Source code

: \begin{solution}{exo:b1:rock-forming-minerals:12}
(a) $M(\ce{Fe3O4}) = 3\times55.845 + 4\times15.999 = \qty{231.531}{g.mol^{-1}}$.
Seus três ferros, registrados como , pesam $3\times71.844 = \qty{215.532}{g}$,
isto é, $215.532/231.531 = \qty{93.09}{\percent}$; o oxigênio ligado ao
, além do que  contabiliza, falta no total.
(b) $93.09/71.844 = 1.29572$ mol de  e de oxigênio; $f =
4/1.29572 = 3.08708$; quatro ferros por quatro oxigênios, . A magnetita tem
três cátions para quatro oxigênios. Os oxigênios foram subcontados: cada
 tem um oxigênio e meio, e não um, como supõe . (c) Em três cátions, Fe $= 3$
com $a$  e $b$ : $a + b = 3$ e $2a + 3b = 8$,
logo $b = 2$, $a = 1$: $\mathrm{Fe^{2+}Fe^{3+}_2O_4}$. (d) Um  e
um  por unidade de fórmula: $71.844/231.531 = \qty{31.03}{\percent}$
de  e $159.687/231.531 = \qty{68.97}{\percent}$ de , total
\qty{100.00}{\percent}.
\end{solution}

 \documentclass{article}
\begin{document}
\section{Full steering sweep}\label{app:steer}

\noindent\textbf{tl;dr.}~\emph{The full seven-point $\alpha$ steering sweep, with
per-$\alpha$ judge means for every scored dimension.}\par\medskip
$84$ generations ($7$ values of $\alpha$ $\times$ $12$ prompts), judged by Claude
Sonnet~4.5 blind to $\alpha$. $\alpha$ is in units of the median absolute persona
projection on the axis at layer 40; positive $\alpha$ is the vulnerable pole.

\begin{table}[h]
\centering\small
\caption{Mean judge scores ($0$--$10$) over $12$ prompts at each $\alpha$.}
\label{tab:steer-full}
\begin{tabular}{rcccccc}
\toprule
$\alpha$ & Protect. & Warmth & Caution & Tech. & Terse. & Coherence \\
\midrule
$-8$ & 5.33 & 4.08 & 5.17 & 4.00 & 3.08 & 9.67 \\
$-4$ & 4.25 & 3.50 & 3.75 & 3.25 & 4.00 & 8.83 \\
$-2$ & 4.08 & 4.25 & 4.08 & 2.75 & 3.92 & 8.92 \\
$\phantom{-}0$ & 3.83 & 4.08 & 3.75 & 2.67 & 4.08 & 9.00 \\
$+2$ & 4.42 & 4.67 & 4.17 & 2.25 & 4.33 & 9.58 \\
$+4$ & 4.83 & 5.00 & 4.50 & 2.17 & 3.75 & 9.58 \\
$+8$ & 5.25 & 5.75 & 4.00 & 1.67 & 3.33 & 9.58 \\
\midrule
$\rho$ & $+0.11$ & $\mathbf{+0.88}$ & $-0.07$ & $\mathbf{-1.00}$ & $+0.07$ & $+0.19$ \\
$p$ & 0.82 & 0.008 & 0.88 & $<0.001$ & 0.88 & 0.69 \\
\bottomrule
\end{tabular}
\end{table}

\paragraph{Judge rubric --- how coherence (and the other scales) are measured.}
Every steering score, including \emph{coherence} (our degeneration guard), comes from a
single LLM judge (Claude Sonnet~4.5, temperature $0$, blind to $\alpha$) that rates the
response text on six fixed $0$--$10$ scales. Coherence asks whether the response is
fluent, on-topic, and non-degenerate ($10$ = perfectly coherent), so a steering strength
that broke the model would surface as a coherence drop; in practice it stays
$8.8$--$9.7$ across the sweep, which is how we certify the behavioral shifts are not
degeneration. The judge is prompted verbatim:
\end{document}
────────────────────────────────────────
EXERCISE DIRECTIONS => Search the data above for the string "begin" and copy each line that has it.

REPLY =>
: \begin{solution}{exo:b1:rock-forming-minerals:12}
\begin{document}
\begin{table}[h]
\begin{tabular}{rcccccc}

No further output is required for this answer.